Rotating device equipped with target

Technical Field

The present invention relates to the field of motor vehicle drive lines, and more particularly to a motor vehicle drive line arrangement provided with a target intended to face a sensor arrangement.

Background

DE102008023869 discloses a main flywheel of a dual mass flywheel provided with a target. The target includes a radially oriented flange secured to the cover of the primary flywheel and a plurality of fingers extending axially from the outer periphery of the flange all around the cylindrical skirt of the primary flywheel. Thus, when the dual mass flywheel rotates, the fingers produce a magnetic field change that can be detected by a sensor disposed facing the target. Such sensors are therefore capable of delivering a signal indicative of the angular position and/or velocity of the target. The distal end of each finger bears on an annular boss which projects radially outwardly from the cylindrical skirt of the primary flywheel. This makes it possible to prevent the fingers from being deformed radially inward, for example, when transporting the main flywheel. However, this arrangement is not entirely satisfactory. In particular, forming the annular boss on the cylindrical skirt of the primary flywheel requires machining on the primary flywheel, which is expensive, particularly if precise radially outer dimensions of the boss are required to ensure proper positioning of the boss relative to the ends of the fingers.

Disclosure of Invention

It is therefore an object of the present invention to propose a motor vehicle driveline device provided with a target intended to face a sensor arrangement, which is easy to manufacture and in which the risk of target deformation is limited.

According to one embodiment, the invention provides an apparatus for a motor vehicle driveline comprising:

-a rotating element intended to be rotatably mounted about a rotation axis X, said rotating element comprising an axially oriented cylindrical skirt;

-a target intended to be arranged facing a sensor capable of delivering a signal representative of the angular position and/or speed of the target, said target being fixed to the rotating element and comprising an annular collar extending axially and arranged circumferentially around the cylindrical skirt of the rotating element, said annular collar comprising fingers extending parallel to the axis X and separating from each other windows distributed around the axis X, each finger comprising a distal end; and

-a protection ring fixed to the rotating element, the protection ring comprising an inner bearing portion radially between the distal ends of the fingers and the cylindrical skirt, such that the distal end of each finger can be pressed radially inwards on the inner bearing portion to limit deformation of the annular collar.

Thus, the fingers of the target are protected by a protective ring separate from the rotating element, which facilitates the manufacture of the device.

According to other advantageous embodiments, such a device may have one or more of the following features.

According to an embodiment, the distal ends of the fingers contact the inner support section of the guard ring.
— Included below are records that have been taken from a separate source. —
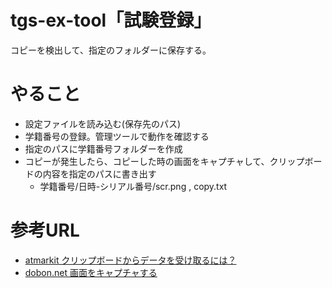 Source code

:# tgs-ex-tool「試験登録」
コピーを検出して、指定のフォルダーに保存する。

# やること
- 設定ファイルを読み込む(保存先のパス)
- 学籍番号の登録。管理ツールで動作を確認する
- 指定のパスに学籍番号フォルダーを作成
- コピーが発生したら、コピーした時の画面をキャプチャして、クリップボードの内容を指定のパスに書き出す
  - 学籍番号/日時-シリアル番号/scr.png , copy.txt

# 参考URL
- [atmarkit クリップボードからデータを受け取るには？](http://www.atmarkit.co.jp/fdotnet/dotnettips/152getclipbrd/getclipbrd.html)
- [dobon.net 画面をキャプチャする](http://dobon.net/vb/dotnet/graphics/screencapture.html)

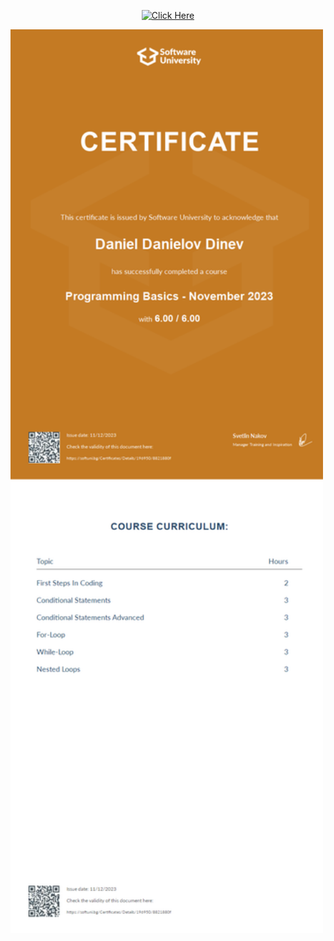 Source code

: <div align="center"> 

[![Click Here](https://img.shields.io/badge/%20%20%20Click%20%20%20Here%20%20%20-8A2BE2)](https://softuni.bg/certificates/details/196950/8821880f)

 </div>

<img
  src="/ProgrammingBasics/ProgrammingBasicsNovember2023Certificate.jpeg"
  alt="Alt text"
  title="Optional title"
  style="display: inline-block; margin: auto; width: 500px; height: auto;">
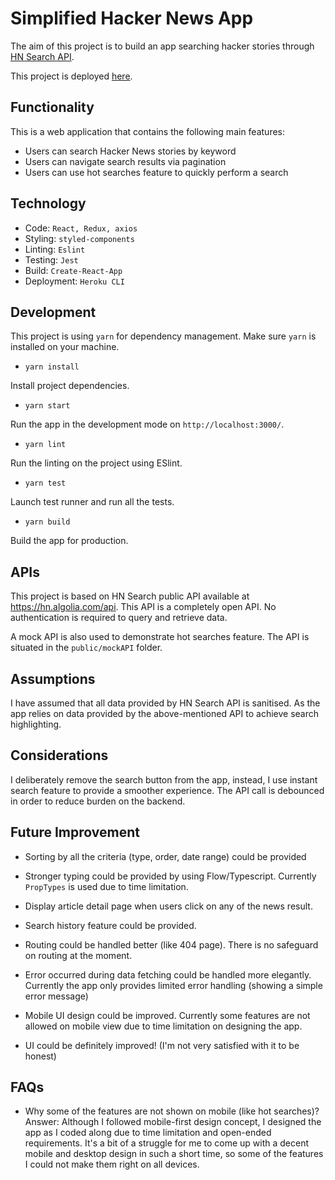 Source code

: # Simplified Hacker News App

The aim of this project is to build an app searching hacker stories through [HN Search API](https://hn.algolia.com/api).

This project is deployed [here](https://www.dennisxiao.com/).

## Functionality
This is a web application that contains the following main features:
- Users can search Hacker News stories by keyword
- Users can navigate search results via pagination
- Users can use hot searches feature to quickly perform a search

## Technology
- Code: `React, Redux, axios`
- Styling: `styled-components`
- Linting: `Eslint`
- Testing: `Jest`
- Build: `Create-React-App`
- Deployment: `Heroku CLI`

## Development
This project is using `yarn` for dependency management.  Make sure `yarn` is installed on your machine.

- `yarn install` 

Install project dependencies.

- `yarn start`

Run the app in the development mode on `http://localhost:3000/`.

- `yarn lint`

Run the linting on the project using ESlint.

- `yarn test`

Launch test runner and run all the tests.

- `yarn build`

Build the app for production.

## APIs
This project is based on HN Search public API available at https://hn.algolia.com/api. This API is a completely open API. No authentication is required to query and retrieve data.

A mock API is also used to demonstrate hot searches feature. The API is situated in the `public/mockAPI` folder.

## Assumptions
I have assumed that all data provided by HN Search API is sanitised. As the app relies on data provided by the above-mentioned API to achieve search highlighting.

## Considerations
I deliberately remove the search button from the app, instead, I use instant search feature to provide a smoother experience. The API call is debounced in order to reduce burden on the backend.

## Future Improvement
- Sorting by all the criteria (type, order, date range) could be provided

- Stronger typing could be provided by using Flow/Typescript. Currently `PropTypes` is used due to time limitation.

- Display article detail page when users click on any of the news result.

- Search history feature could be provided.

- Routing could be handled better (like 404 page). There is no safeguard on routing at the moment.

- Error occurred during data fetching could be handled more elegantly. Currently the app only provides limited error handling (showing a simple error message)

- Mobile UI design could be improved. Currently some features are not allowed on mobile view due to time limitation on designing the app.

- UI could be definitely improved! (I'm not very satisfied with it to be honest)

## FAQs
- Why some of the features are not shown on mobile (like hot searches)?  
Answer: Although I followed mobile-first design concept, I designed the app as I coded along due to time limitation and open-ended requirements. It's a bit of a struggle for me to come up with a decent mobile and desktop design in such a short time, so some of the features I could not make them right on all devices.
According to another alternative embodiment, the distal ends of the fingers are radially spaced from the inner support section by a gap that is less than a radial distance that can cause plastic deformation of the fingers. This allows for easy assembly of the target and/or protective ring on the rotating element while limiting irreversible deformation of the annular ring. For example, the gap is less than 1mm, for example of the order of 0.5 mm.

According to an embodiment, the guard ring further comprises an outer bearing section, said inner and outer bearing sections being arranged radially on either side of the distal end of the finger, respectively. This makes it possible to limit radial deformation of the fingers in both directions.

According to an embodiment, the protective ring comprises a plurality of openings, each opening receiving a distal end of one of the fingers, the outer and inner support sections comprising an outer edge and an inner edge of the opening, respectively.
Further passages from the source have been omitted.